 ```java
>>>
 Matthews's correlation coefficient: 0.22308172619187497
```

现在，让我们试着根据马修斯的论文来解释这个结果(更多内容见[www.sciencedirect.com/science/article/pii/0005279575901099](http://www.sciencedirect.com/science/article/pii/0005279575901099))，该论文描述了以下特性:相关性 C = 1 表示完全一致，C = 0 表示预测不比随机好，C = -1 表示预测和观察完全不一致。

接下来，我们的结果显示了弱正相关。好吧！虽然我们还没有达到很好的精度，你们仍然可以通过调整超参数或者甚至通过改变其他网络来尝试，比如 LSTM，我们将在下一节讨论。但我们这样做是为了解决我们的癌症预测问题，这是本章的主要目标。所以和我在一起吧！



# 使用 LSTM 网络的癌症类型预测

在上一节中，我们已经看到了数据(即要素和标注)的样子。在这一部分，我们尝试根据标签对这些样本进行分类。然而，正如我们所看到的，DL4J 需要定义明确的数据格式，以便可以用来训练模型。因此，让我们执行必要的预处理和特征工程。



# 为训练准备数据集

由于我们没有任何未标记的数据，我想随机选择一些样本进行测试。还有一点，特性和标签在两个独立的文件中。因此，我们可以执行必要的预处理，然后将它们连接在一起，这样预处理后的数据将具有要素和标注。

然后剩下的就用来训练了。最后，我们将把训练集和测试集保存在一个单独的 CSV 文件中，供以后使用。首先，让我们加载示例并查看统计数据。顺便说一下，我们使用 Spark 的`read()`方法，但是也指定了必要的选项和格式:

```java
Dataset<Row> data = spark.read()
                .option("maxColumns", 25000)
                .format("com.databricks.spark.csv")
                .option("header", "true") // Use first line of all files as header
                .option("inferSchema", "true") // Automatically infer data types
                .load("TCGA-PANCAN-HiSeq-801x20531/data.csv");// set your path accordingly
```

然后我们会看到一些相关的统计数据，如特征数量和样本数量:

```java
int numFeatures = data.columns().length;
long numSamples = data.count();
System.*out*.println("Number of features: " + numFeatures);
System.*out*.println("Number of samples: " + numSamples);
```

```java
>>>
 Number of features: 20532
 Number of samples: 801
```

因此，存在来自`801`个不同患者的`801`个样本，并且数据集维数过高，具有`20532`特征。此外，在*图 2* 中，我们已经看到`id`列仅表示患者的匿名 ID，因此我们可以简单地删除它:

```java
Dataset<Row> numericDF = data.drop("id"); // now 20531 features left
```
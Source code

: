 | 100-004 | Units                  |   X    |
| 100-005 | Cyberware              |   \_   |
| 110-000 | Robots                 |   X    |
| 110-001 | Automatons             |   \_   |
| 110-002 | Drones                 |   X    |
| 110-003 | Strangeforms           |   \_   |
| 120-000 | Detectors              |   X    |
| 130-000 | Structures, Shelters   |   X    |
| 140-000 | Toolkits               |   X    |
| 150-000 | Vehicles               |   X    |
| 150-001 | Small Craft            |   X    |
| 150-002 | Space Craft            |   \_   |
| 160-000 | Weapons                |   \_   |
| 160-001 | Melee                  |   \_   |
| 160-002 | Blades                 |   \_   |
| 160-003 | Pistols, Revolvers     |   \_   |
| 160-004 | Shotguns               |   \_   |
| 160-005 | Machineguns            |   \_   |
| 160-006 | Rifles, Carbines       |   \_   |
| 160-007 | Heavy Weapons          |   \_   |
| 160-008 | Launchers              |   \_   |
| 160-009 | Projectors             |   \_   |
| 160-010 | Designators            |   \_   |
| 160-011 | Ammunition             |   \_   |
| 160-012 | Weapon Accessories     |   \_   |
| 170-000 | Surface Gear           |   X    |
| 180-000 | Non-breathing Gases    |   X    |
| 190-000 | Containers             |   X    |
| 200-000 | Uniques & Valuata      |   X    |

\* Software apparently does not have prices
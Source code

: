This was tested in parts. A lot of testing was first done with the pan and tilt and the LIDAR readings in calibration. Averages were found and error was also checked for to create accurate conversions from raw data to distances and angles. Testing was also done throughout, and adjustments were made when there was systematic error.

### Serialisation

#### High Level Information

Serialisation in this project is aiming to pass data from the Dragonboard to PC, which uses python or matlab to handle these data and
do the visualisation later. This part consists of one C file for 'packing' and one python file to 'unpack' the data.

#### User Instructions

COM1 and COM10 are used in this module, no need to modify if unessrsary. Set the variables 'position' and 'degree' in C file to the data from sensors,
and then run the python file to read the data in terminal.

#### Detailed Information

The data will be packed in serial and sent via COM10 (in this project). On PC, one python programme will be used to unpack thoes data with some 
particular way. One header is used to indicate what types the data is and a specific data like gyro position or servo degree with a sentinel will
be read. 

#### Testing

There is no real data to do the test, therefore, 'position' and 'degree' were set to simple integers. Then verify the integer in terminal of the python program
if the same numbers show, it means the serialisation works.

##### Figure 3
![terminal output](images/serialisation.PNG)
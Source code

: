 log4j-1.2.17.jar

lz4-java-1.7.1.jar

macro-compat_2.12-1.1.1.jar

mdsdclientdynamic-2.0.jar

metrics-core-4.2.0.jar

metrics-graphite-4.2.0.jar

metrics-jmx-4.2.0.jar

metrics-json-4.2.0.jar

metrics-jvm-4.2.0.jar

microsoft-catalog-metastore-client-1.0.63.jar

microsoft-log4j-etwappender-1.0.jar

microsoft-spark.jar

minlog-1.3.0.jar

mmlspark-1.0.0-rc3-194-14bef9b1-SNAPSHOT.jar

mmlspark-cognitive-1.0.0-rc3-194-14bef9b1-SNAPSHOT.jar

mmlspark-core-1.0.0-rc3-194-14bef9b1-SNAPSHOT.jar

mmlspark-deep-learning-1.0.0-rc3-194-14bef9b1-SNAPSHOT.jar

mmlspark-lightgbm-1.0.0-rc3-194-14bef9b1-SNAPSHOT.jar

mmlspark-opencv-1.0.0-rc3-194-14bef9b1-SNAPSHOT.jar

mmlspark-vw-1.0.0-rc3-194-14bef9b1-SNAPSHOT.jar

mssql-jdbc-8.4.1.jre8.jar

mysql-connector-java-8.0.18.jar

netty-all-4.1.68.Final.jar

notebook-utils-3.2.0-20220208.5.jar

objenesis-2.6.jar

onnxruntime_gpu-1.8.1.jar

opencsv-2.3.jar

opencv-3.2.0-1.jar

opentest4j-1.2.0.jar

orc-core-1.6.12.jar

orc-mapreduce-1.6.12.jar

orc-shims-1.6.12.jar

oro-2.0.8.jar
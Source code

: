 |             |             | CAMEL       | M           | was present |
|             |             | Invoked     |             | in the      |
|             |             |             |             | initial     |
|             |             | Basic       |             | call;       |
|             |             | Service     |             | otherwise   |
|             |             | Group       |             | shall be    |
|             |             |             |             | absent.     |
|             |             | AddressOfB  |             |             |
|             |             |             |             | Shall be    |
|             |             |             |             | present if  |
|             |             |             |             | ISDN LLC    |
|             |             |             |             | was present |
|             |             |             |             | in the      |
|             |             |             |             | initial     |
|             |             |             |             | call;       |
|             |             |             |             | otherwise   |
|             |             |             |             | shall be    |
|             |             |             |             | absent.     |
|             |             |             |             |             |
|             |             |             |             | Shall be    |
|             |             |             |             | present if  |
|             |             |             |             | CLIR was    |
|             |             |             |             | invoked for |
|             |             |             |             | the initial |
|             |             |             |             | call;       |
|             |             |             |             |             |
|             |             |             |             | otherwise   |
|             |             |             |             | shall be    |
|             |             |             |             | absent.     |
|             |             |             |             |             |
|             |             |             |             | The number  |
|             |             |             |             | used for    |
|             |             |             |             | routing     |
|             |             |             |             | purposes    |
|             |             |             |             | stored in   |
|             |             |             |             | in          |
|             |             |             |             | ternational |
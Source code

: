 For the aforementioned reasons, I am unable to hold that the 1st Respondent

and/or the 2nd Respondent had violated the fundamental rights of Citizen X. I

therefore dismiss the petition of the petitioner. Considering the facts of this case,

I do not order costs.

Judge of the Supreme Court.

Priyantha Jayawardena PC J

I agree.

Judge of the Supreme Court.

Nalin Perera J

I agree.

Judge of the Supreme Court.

▬▬▬▬▬▬▬▬▬▬

## Exercise
Give an exact copy of the lines above from the line with "macro-compat_2.12-1.1.1.jar" up to and including the line with "minlog-1.3.0.jar", and leave everything else out.

## Response area
macro-compat_2.12-1.1.1.jar

mdsdclientdynamic-2.0.jar

metrics-core-4.2.0.jar

metrics-graphite-4.2.0.jar

metrics-jmx-4.2.0.jar

metrics-json-4.2.0.jar

metrics-jvm-4.2.0.jar

microsoft-catalog-metastore-client-1.0.63.jar

microsoft-log4j-etwappender-1.0.jar

microsoft-spark.jar

minlog-1.3.0.jar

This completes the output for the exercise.